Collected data
===============

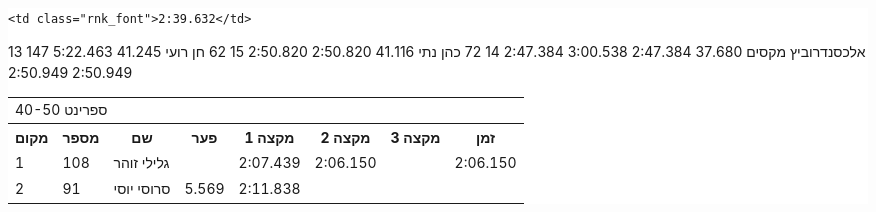     <td class="rnk_font">2:39.632</td>
</tr>
<tr class="rnk_bkcolor">
    <td class="rnk_font">13</td>
    <td class="rnk_font">147</td>
    <td class="rnk_font">אלכסנדרוביץ מקסים</td>
    <td class="rnk_font">37.680</td>
    <td class="rnk_font">2:47.384</td>
    <td class="rnk_font">3:00.538</td>
    <td class="rnk_font"></td>
    <td class="rnk_font">2:47.384</td>
</tr>
<tr class="rnk_bkcolor">
    <td class="rnk_font">14</td>
    <td class="rnk_font">72</td>
    <td class="rnk_font">כהן נתי</td>
    <td class="rnk_font">41.116</td>
    <td class="rnk_font">2:50.820</td>
    <td class="rnk_font"></td>
    <td class="rnk_font"></td>
    <td class="rnk_font">2:50.820</td>
</tr>
<tr class="rnk_bkcolor">
    <td class="rnk_font">15</td>
    <td class="rnk_font">62</td>
    <td class="rnk_font">חן רועי</td>
    <td class="rnk_font">41.245</td>
    <td class="rnk_font">5:22.463</td>
    <td class="rnk_font"></td>
    <td class="rnk_font">2:50.949</td>
    <td class="rnk_font">2:50.949</td>
</tr>
</table>
<table class="line_color">
<tr>
    <td colspan="99" class="title_font">ספרינט 40-50</td>
</tr>
<tr class="rnkh_bkcolor">
    <th class="rnkh_font">מקום</th>
    <th class="rnkh_font">מספר</th>
    <th class="rnkh_font">שם</th>
    <th class="rnkh_font">פער</th>
    <th class="rnkh_font">מקצה 1</th>
    <th class="rnkh_font">מקצה 2</th>
    <th class="rnkh_font">מקצה 3</th>
    <th class="rnkh_font">זמן</th>
</tr>
<tr class="rnk_bkcolor">
    <td class="rnk_font">1</td>
    <td class="rnk_font">108</td>
    <td class="rnk_font">גלילי זוהר</td>
    <td class="rnk_font"></td>
    <td class="rnk_font">2:07.439</td>
    <td class="rnk_font">2:06.150</td>
    <td class="rnk_font"></td>
    <td class="rnk_font">2:06.150</td>
</tr>
<tr class="rnk_bkcolor">
    <td class="rnk_font">2</td>
    <td class="rnk_font">91</td>
    <td class="rnk_font">סרוסי יוסי</td>
    <td class="rnk_font">5.569</td>
    <td class="rnk_font">2:11.838</td>
    <td class="rnk_font"></td>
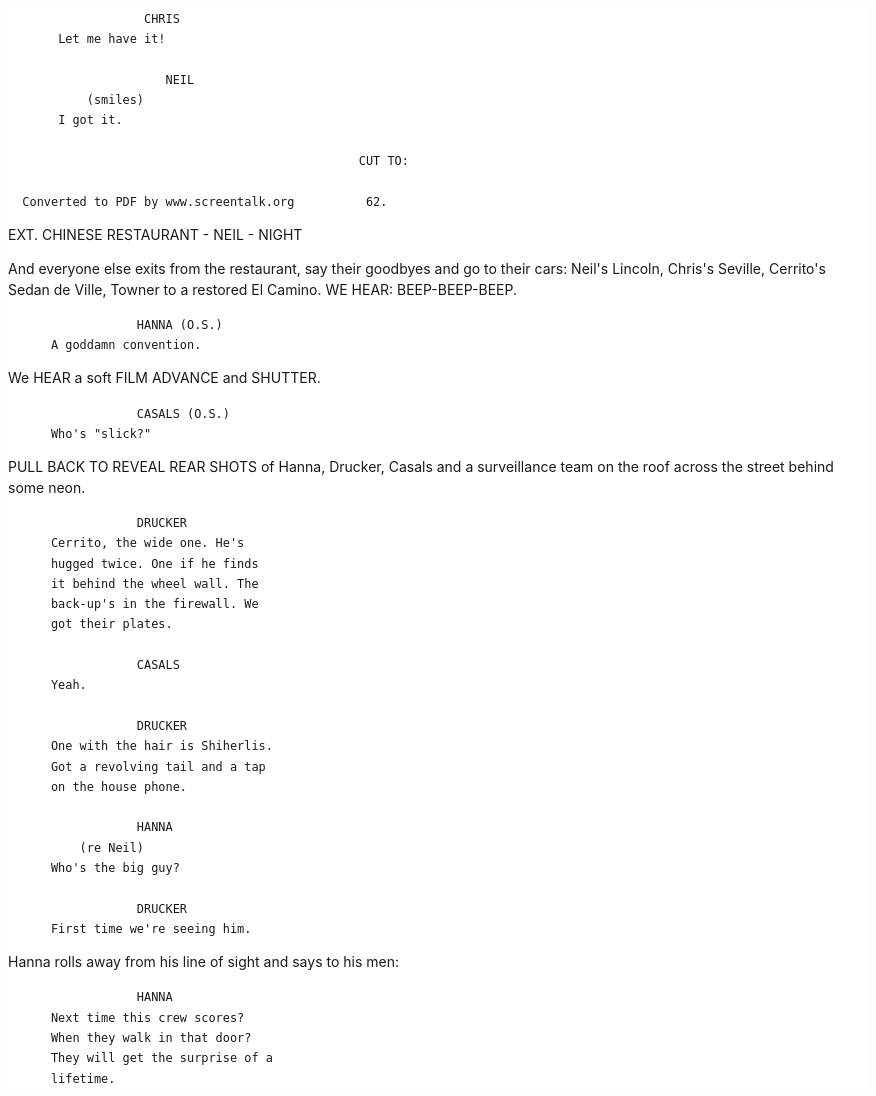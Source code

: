                        CHRIS
           Let me have it!

                          NEIL
               (smiles)
           I got it.

                                                     CUT TO:

      Converted to PDF by www.screentalk.org          62.


EXT. CHINESE RESTAURANT - NEIL - NIGHT

And everyone else exits from the restaurant, say their
goodbyes and go to their cars: Neil's Lincoln, Chris's
Seville, Cerrito's Sedan de Ville, Towner to a restored El
Camino. WE HEAR:   BEEP-BEEP-BEEP.

                      HANNA (O.S.)
          A goddamn convention.

We HEAR a soft FILM ADVANCE and SHUTTER.

                      CASALS (O.S.)
          Who's "slick?"

PULL BACK TO REVEAL REAR SHOTS of Hanna, Drucker, Casals
and a surveillance team on the roof across the street behind
some neon.

                      DRUCKER
          Cerrito, the wide one. He's
          hugged twice. One if he finds
          it behind the wheel wall. The
          back-up's in the firewall. We
          got their plates.

                      CASALS
          Yeah.

                      DRUCKER
          One with the hair is Shiherlis.
          Got a revolving tail and a tap
          on the house phone.

                      HANNA
              (re Neil)
          Who's the big guy?

                      DRUCKER
          First time we're seeing him.

Hanna rolls away from his line of sight and says to his
men:

                      HANNA
          Next time this crew scores?
          When they walk in that door?
          They will get the surprise of a
          lifetime.
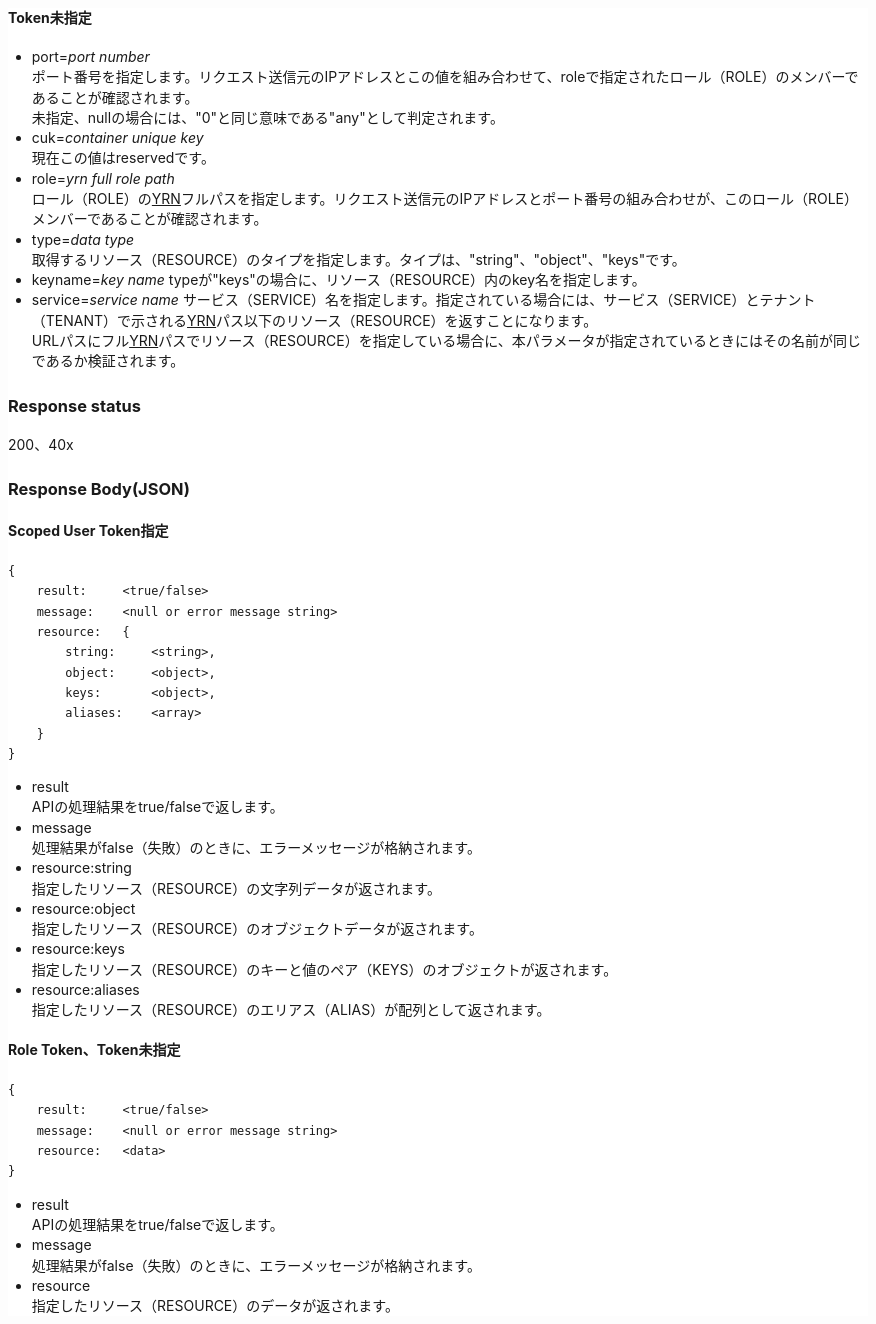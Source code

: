#### Token未指定
- port=_port number_  
ポート番号を指定します。リクエスト送信元のIPアドレスとこの値を組み合わせて、roleで指定されたロール（ROLE）のメンバーであることが確認されます。  
未指定、nullの場合には、"0"と同じ意味である"any"として判定されます。
- cuk=_container unique key_  
現在この値はreservedです。
- role=_yrn full role path_  
ロール（ROLE）の[YRN](detail_variousja.html)フルパスを指定します。リクエスト送信元のIPアドレスとポート番号の組み合わせが、このロール（ROLE）メンバーであることが確認されます。
- type=_data type_  
取得するリソース（RESOURCE）のタイプを指定します。タイプは、"string"、"object"、"keys"です。
- keyname=_key name_
typeが"keys"の場合に、リソース（RESOURCE）内のkey名を指定します。
- service=_service name_
サービス（SERVICE）名を指定します。指定されている場合には、サービス（SERVICE）とテナント（TENANT）で示される[YRN](detail_variousja.html)パス以下のリソース（RESOURCE）を返すことになります。  
URLパスにフル[YRN](detail_variousja.html)パスでリソース（RESOURCE）を指定している場合に、本パラメータが指定されているときにはその名前が同じであるか検証されます。

### Response status
200、40x

### Response Body(JSON)
#### Scoped User Token指定
```
{
    result:     <true/false>
    message:    <null or error message string>
    resource:   {
        string:     <string>,
        object:     <object>,
        keys:       <object>,
        aliases:    <array>
    }
}
```
- result  
APIの処理結果をtrue/falseで返します。
- message  
処理結果がfalse（失敗）のときに、エラーメッセージが格納されます。
- resource:string  
指定したリソース（RESOURCE）の文字列データが返されます。
- resource:object  
指定したリソース（RESOURCE）のオブジェクトデータが返されます。
- resource:keys  
指定したリソース（RESOURCE）のキーと値のペア（KEYS）のオブジェクトが返されます。
- resource:aliases  
指定したリソース（RESOURCE）のエリアス（ALIAS）が配列として返されます。

#### Role Token、Token未指定
```
{
    result:     <true/false>
    message:    <null or error message string>
    resource:   <data>
}
```
- result  
APIの処理結果をtrue/falseで返します。
- message  
処理結果がfalse（失敗）のときに、エラーメッセージが格納されます。
- resource  
指定したリソース（RESOURCE）のデータが返されます。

===============

* Prompt:
Each line in the entries above that includes the string "their" should be extracted.

* Output of the task:
And everyone else exits from the restaurant, say their
goodbyes and go to their cars: Neil's Lincoln, Chris's
          got their plates.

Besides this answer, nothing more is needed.